London, April 23: Dozens of former post office operators have had their convictions for theft, fraud and false accounting quashed by the court of appeal after judges ruled the convictions were due to “corrupt data” from an IT system.

In the latest chapter of one of the biggest miscarriages of justice in English legal history, 39 people who were prosecuted after the Horizon IT system installed by the Post Office and supplied by Fujitsu falsely suggested there were cash shortfalls, had their names cleared on Friday, the Guardian reported.

Campaigners believe that as many as 900 operators, often known as subpostmasters, may have been prosecuted and convicted between 2000 and 2014.

In his written judgment, Lord Justice Holroyde, sitting with Mr Justice Picken and Mrs Justice Farbey, said of the 39 cleared: “Many of these appellants went to prison; those that did not suffered other penalties imposed by the courts; all would have experienced the anxiety associated with what they went through; all suffered financial losses, in some cases resulting in bankruptcy; some suffered breakdowns in family relationships; some were unable to find or retain work as a result of their convictions – causing further financial and emotional burdens; some suffered breakdowns in health; all suffered the shame and humiliation of being reduced from a respected local figure to a convicted criminal; and three … have gone to their graves carrying that burden”, the Guardian reported.
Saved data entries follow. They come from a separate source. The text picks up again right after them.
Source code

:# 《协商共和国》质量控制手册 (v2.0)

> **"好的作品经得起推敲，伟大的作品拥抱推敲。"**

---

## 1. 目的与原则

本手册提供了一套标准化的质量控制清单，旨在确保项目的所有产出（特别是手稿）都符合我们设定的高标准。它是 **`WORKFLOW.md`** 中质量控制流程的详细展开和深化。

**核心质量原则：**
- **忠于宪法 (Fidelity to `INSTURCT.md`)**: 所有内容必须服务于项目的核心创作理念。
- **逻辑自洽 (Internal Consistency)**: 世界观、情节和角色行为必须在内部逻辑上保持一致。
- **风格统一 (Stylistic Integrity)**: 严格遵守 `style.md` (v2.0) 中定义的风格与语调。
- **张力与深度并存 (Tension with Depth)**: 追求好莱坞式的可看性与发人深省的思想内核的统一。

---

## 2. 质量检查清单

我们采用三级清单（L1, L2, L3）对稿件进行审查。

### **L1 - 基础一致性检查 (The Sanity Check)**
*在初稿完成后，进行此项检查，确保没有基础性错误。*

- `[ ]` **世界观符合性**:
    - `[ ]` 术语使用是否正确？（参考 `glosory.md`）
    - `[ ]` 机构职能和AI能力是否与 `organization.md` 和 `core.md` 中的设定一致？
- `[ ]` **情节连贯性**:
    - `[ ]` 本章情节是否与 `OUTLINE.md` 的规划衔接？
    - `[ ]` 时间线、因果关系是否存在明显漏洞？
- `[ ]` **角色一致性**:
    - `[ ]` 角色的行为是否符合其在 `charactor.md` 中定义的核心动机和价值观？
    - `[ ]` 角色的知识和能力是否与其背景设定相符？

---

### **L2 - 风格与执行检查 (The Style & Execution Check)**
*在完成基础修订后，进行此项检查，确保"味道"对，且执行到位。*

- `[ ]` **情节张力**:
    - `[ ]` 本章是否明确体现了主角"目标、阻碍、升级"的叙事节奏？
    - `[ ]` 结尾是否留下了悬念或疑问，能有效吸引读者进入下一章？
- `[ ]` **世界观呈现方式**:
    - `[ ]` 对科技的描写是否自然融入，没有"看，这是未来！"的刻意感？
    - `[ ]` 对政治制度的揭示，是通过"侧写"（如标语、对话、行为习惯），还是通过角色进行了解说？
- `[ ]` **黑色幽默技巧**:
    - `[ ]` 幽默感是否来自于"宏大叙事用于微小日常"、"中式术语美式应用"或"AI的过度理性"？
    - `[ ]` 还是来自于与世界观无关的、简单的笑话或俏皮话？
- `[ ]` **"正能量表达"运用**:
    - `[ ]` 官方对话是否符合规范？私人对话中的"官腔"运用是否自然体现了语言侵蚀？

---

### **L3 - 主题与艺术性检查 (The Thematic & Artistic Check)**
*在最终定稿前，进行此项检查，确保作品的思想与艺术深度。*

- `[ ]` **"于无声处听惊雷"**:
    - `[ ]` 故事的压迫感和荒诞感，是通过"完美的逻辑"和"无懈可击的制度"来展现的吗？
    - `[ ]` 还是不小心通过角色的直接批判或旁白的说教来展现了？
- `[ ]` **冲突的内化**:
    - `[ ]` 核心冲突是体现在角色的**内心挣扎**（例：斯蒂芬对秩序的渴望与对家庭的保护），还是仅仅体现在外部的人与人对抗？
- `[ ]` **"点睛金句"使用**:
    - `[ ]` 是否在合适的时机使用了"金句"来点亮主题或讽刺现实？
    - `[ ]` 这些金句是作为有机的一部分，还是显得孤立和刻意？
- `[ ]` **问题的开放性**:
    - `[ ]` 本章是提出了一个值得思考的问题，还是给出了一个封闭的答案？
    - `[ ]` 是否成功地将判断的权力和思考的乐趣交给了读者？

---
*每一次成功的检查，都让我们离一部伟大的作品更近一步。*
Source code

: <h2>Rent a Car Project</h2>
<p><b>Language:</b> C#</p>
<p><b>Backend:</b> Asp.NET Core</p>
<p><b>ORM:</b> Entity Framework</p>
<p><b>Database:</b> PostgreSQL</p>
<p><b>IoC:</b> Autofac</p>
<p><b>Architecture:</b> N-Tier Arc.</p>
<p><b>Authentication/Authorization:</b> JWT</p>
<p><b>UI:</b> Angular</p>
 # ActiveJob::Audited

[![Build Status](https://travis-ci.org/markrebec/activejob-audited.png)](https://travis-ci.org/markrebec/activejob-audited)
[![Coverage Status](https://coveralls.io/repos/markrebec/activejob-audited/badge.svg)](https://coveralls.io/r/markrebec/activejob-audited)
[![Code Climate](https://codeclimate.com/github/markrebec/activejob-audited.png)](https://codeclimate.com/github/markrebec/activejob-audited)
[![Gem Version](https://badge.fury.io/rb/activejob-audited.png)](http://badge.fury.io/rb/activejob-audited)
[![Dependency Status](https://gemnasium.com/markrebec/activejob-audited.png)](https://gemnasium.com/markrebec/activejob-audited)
The court of appeal considered 42 cases, which were referred last year by the Criminal Cases Review Commission after a landmark civil case against the Post Office.

The Post Office settled the civil claim brought by 555 claimants for £57.75m – amounting to £12m after legal costs – without admitting liability, in December 2019.

In the high court, Mr Justice Fraser found the Fujitsu-developed Horizon system contained “bugs, errors and defects” and that there was a “material risk” shortfalls in branch accounts were caused by the system.

The 42 argued their convictions were unsafe because in light of evidence, including Fraser’s findings, the trial process must have been unfair and it was an affront to the public conscience for them to face prosecution.

The Post Office conceded the first ground in relation to the 39 who were cleared but only conceded the second in relation to four of them. The court cleared all 39 on both grounds but rejected three other appeals, which the Post Office had fully opposed, the judges concluding that the Horizon data was not central to those cases.